RETURN TO THE MOTHERHOOD OF GOD
Helpful Votes: 2 out of 16 total.
Review Date: 2003-11-30
Over the past 25+ years, I have become aware of the links between and among the people, institutions, customs and events that we think of as destructive or as healing. I began with the realization that the word "or"usually meant a dissenting, different or opposing choice rather than one that was equal.

How does this relate to "The Mystical City of God?" That term is used to describe Mary, the Mother of God. The mystical city of god, clearly perceived in the early centuries of the Christian faith as Mary, under the relentless elitism imposed by patriarchy became an "or,"forced upon human thinking by conceptsofseparation/dichotomy/powerover/oppression/suppression.

The return to a mainstream of spiritual awareness means going back more than 5,000 years to a time when the WHOLENESS of life was symbolized by the GREAT MOTHER in whose body was formed each human. HER chosen union with the HOLY SPIRIT produced the DI+VINE SON by whose seed--formed in him by The Mother as was everything--all other creation came. This is the essential mystical, physical and metaphysical act and that act is THE TRINITY, ever-renewing and repeating. There is no division/dichotomy/separation in THE VIRGIN: virginity itself means "whole, undivided."

If the Earth is to be free of strife and warfare and any other unnatural disharmony, there must be a return to the understanding, wisdom, respect and honoring of THE HER WHO IS the ALL-IN-ALL as ONLY THE GREAT MOTHER can be. This does not in any way mean a diminution of God The Father: Even the word "woman" contains the word "man" just as all men are born of women. This principle will not change even if the "womb" becomes a test tube.

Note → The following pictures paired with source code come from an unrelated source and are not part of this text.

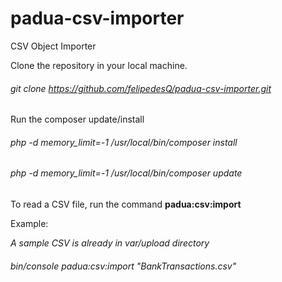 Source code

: # padua-csv-importer
CSV Object Importer

Clone the repository in your local machine.

###### git clone https://github.com/felipedesQ/padua-csv-importer.git

Run the composer update/install

###### php -d memory_limit=-1 /usr/local/bin/composer install
###### php -d memory_limit=-1 /usr/local/bin/composer update

To read a CSV file, run the command **padua:csv:import**

Example:

_A sample CSV is already in var/upload directory_

###### bin/console padua:csv:import "BankTransactions.csv"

If there is to be peace on earth, the harmony of Mother Nature must be understood, respected and venerated just as individual men and all men must learn anew to better understand and respect individual women and all women and that power within themselves that comes from their "feminine." The task of women is to resurrect out of passivity their divine roles as priestesses, lovers, warriors and androgyne.

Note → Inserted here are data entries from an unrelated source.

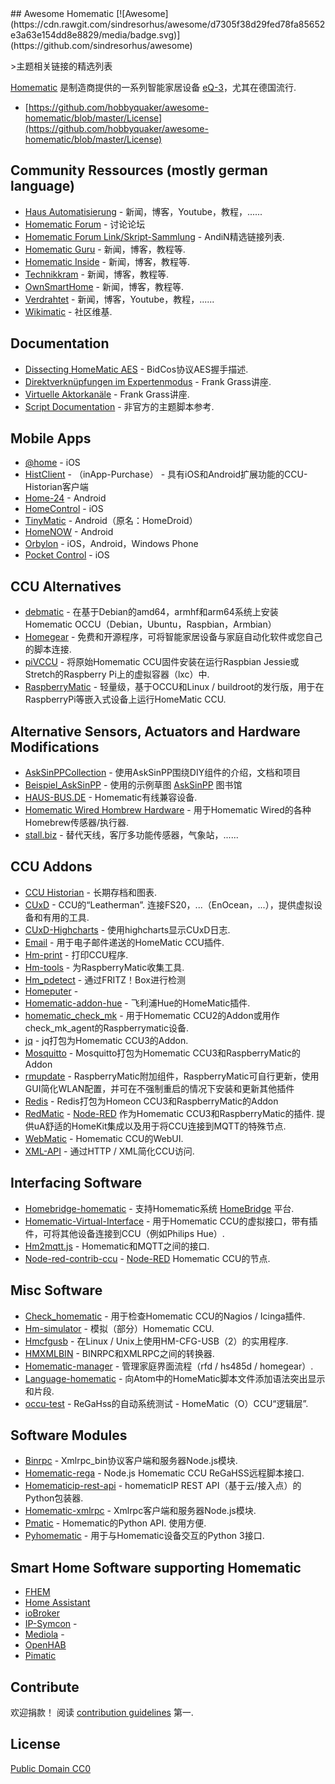 <div class="github-widget" data-repo="hobbyquaker/awesome-homematic"></div>
## Awesome Homematic [![Awesome](https://cdn.rawgit.com/sindresorhus/awesome/d7305f38d29fed78fa85652e3a63e154dd8e8829/media/badge.svg)](https://github.com/sindresorhus/awesome)

&gt;主题相关链接的精选列表

[Homematic](https://www.homematic.com/) 是制造商提供的一系列智能家居设备 [eQ-3](https://www.eq-3.de)，尤其在德国流行.



- [https://github.com/hobbyquaker/awesome-homematic/blob/master/License](https://github.com/hobbyquaker/awesome-homematic/blob/master/License)


## Community Ressources (mostly german language)

* [Haus Automatisierung](https://haus-automatisierung.com/) - 新闻，博客，Youtube，教程，......
* [Homematic Forum](https://homematic-forum.de/forum/) - 讨论论坛
* [Homematic Forum Link/Skript-Sammlung](https://homematic-forum.de/forum/viewtopic.php?f=26&t=27907) -  AndiN精选链接列表.
* [Homematic Guru](https://homematic-guru.de/) - 新闻，博客，教程等.
* [Homematic Inside](https://www.homematic-inside.de/) - 新闻，博客，教程等.
* [Technikkram](https://technikkram.net) - 新闻，博客，教程等.
* [OwnSmartHome](https://ownsmarthome.de/category/homematic/) - 新闻，博客，教程等.
* [Verdrahtet](https://www.verdrahtet.info/) - 新闻，博客，Youtube，教程，......
* [Wikimatic](http://www.wikimatic.de/wiki/Hauptseite) - 社区维基.


## Documentation

* [Dissecting HomeMatic AES](https://git.zerfleddert.de/hmcfgusb/AES/) -  BidCos协议AES握手描述.
* [Direktverknüpfungen im Expertenmodus](https://www.youtube.com/watch?v=1B4iwtK1Rmo) -  Frank Grass讲座.
* [Virtuelle Aktorkanäle](https://www.youtube.com/watch?v=Cwxwtig6Q1I) -  Frank Grass讲座.
* [Script Documentation](http://www.wikimatic.de/wiki/Script_Dokumentation) - 非官方的主题脚本参考.

## Mobile Apps

* [@home](http://www.athomeapp.de/) -  iOS
* [HistClient](https://www.sa-com.de/smarthome-special/histclient-handbuch/) - （inApp-Purchase） - 具有iOS和Android扩展功能的CCU-Historian客户端
* [Home-24](http://www.home-24.net/index.php?page=sites/home.php&app=home24) -  Android 
* [HomeControl](http://www.ksquare.de/myhomecontrol/) -  iOS
* [TinyMatic](https://www.tinymatic.de/) -  Android（原名：HomeDroid）
* [HomeNOW](http://homenow.at) -  Android
* [Orbylon](https://www.orbylon.de/orbylon) -  iOS，Android，Windows Phone
* [Pocket Control](https://www.penzler.de) -  iOS


## CCU Alternatives

* [debmatic](https://github.com/alexreinert/debmatic) - 在基于Debian的amd64，armhf和arm64系统上安装Homematic OCCU（Debian，Ubuntu，Raspbian，Armbian）
* [Homegear](https://www.homegear.eu/index.php/Main_Page) - 免费和开源程序，可将智能家居设备与家庭自动化软件或您自己的脚本连接.
* [piVCCU](https://github.com/alexreinert/piVCCU) - 将原始Homematic CCU固件安装在运行Raspbian Jessie或Stretch的Raspberry Pi上的虚拟容器（lxc）中.
* [RaspberryMatic](https://github.com/jens-maus/RaspberryMatic) - 轻量级，基于OCCU和Linux / buildroot的发行版，用于在RaspberryPi等嵌入式设备上运行HomeMatic CCU.


## Alternative Sensors, Actuators and Hardware Modifications

* [AskSinPPCollection](https://jp112sdl.github.io/AskSinPPCollection/) - 使用AskSinPP围绕DIY组件的介绍，文档和项目
* [Beispiel_AskSinPP](https://github.com/jp112sdl/Beispiel_AskSinPP) - 使用的示例草图 [AskSinPP](https://github.com/pa-pa/AskSinPP) 图书馆
* [HAUS-BUS.DE](http://www.haus-bus.de/) -  Homematic有线兼容设备.
* [Homematic Wired Hombrew Hardware](https://github.com/jfische) - 用于Homematic Wired的各种Homebrew传感器/执行器.
* [stall.biz](https://www.stall.biz/) - 替代天线，客厅多功能传感器，气象站，......


## CCU Addons

* [CCU Historian](https://ccu-historian.de/) - 长期存档和图表.
* [CUxD](https://www.homematic-inside.de/addons)   -  CCU的“Leatherman”.  连接FS20，...（EnOcean，...），提供虚拟设备和有用的工具.
* [CUxD-Highcharts](https://github.com/hobbyquaker/cuxd-highcharts) - 使用highcharts显示CUxD日志.
* [Email](https://github.com/jens-maus/hm_email) - 用于电子邮件递送的HomeMatic CCU插件.
* [Hm-print](https://github.com/litti/hm-print) - 打印CCU程序.
* [Hm-tools](https://github.com/fhetty/hm-tools) - 为RaspberryMatic收集工具.
* [Hm_pdetect](https://github.com/jens-maus/hm_pdetect) - 通过FRITZ！Box进行检测
* [Homeputer](https://www.contronics.de/shop/HomeMatic-System/Zentralen-und-Software.html) - 
* [Homematic-addon-hue](https://github.com/j-a-n/homematic-addon-hue) - 飞利浦Hue的HomeMatic插件.
* [homematic_check_mk](https://github.com/alexreinert/homematic_check_mk) - 用于Homematic CCU2的Addon或用作check_mk_agent的Raspberrymatic设备.
* [jq](https://github.com/hobbyquaker/ccu-addon-jq) -  jq打包为Homematic CCU3的Addon.
* [Mosquitto](https://github.com/hobbyquaker/ccu-addon-mosquitto) -  Mosquitto打包为Homematic CCU3和RaspberryMatic的Addon
* [rmupdate](https://github.com/j-a-n/raspberrymatic-addon-rmupdate) -  RaspberryMatic附加组件，RaspberryMatic可自行更新，使用GUI简化WLAN配置，并可在不强制重启的情况下安装和更新其他插件
* [Redis](https://github.com/hobbyquaker/ccu-addon-redis) -  Redis打包为Homeon CCU3和RaspberryMatic的Addon
* [RedMatic](https://github.com/HM-RedMatic/RedMatic) - [Node-RED](https://nodered.org/)  作为Homematic CCU3和RaspberryMatic的插件.  提供uA舒适的HomeKit集成以及用于将CCU连接到MQTT的特殊节点.
* [WebMatic](http://webmatic.lmdsoft.de/tiki-index.php) -  Homematic CCU的WebUI.
* [XML-API](https://github.com/hobbyquaker/xml-api) - 通过HTTP / XML简化CCU访问.


## Interfacing Software

* [Homebridge-homematic](https://github.com/thkl/homebridge-homematic) - 支持Homematic系统 [HomeBridge](https://github.com/nfarina/homebridge) 平台.
* [Homematic-Virtual-Interface](https://github.com/thkl/Homematic-Virtual-Interface) - 用于Homematic CCU的虚拟接口，带有插件，可将其他设备连接到CCU（例如Philips Hue）.
* [Hm2mqtt.js](https://github.com/hobbyquaker/hm2mqtt.js) -  Homematic和MQTT之间的接口.
* [Node-red-contrib-ccu](https://github.com/HM-RedMatic/node-red-contrib-ccu) - [Node-RED](https://nodered.org) Homematic CCU的节点.


## Misc Software

* [Check_homematic](https://github.com/hobbyquaker/check_homematic) - 用于检查Homematic CCU的Nagios / Icinga插件.
* [Hm-simulator](https://github.com/hobbyquaker/hm-simulator) - 模拟（部分）Homematic CCU.
* [Hmcfgusb](https://git.zerfleddert.de/cgi-bin/gitweb.cgi/hmcfgusb) - 在Linux / Unix上使用HM-CFG-USB（2）的实用程序.
* [HMXMLBIN](https://github.com/leonsio/HMXMLBIN) -  BINRPC和XMLRPC之间的转换器.
* [Homematic-manager](https://github.com/hobbyquaker/homematic-manager) - 管理家庭界面流程（rfd / hs485d / homegear）.
* [Language-homematic](https://github.com/Ayngush/language-homematic) - 向Atom中的HomeMatic脚本文件添加语法突出显示和片段.
* [occu-test](https://github.com/hobbyquaker/occu-test) -  ReGaHss的自动系统测试 -  HomeMatic（O）CCU“逻辑层”.

## Software Modules

* [Binrpc](https://github.com/hobbyquaker/binrpc) -  Xmlrpc_bin协议客户端和服务器Node.js模块.
* [Homematic-rega](https://github.com/hobbyquaker/homematic-rega) -  Node.js Homematic CCU ReGaHSS远程脚本接口.
* [Homematicip-rest-api](https://github.com/coreGreenberet/homematicip-rest-api) -  homematicIP REST API（基于云/接入点）的Python包装器.
* [Homematic-xmlrpc](https://github.com/hobbyquaker/homematic-xmlrpc) -  Xmlrpc客户端和服务器Node.js模块.
* [Pmatic](https://github.com/LarsMichelsen/pmatic)   -  Homematic的Python API.  使用方便.
* [Pyhomematic](https://github.com/danielperna84/pyhomematic) - 用于与Homematic设备交互的Python 3接口.

## Smart Home Software supporting Homematic

* [FHEM](https://fhem.de/)
* [Home Assistant](https://www.home-assistant.io/)
* [ioBroker](http://www.iobroker.net/?lang=de)
* [IP-Symcon](https://www.symcon.de/) - 
* [Mediola](https://www.mediola.com/) - 
* [OpenHAB](https://www.openhab.org/)
* [Pimatic](https://pimatic.org/)


## Contribute

 欢迎捐款！  阅读 [contribution guidelines](https://github.com/hobbyquaker/awesome-homematic/blob/master/contributing.md) 第一.


## License

[Public Domain CC0](http://creativecommons.org/publicdomain/zero/1.0/)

In the words of the woman* who did the recent translations of the poetry from the forty-fourth century of Enheduanna, the Sumerian High Priestess of Inanna: "PROCLAIM!...In the past 30 years women have imagined a religion centered on goddess worship and have begun to reconstruct the myriad pieces of an actual ancient religion whose core was female...an exceptionally powerful goddess. She is "Queen of all given powers" and "unveiled clear light." She is "chosen, sanctified in heaven" and "Queen of fundamental forces/guardian of unchanging cosmic sources." The poet herself proclaims of the Goddess:
you lift up the elements
bind them to your hands
gather in powers
press them to your breast.

This is not that far from the nearest sanctioned and widespread preservation that we have had for two thousand years through Mary, the Mother of the Christ. However, only Mary's "obedience, docility and traditional female domesticity" have been emphasized in order to secure the hold on power of the usurping Greek, Roman and Judaeo-Christian patriarchies. We find that the "the four spiritual [paths]" spoken of by Betty De Shong Meador in her translation and commentary of Edheduanna's poetry have been suppressed: "Warrior, priestess, lover, androgyne..an unsubdued, multifaceted, energetic female force..raw energy bursting for expression..raw libidinous vitality..the whetstone against which the devotee hones her course toward spiritual maturation...Lady of largest heart."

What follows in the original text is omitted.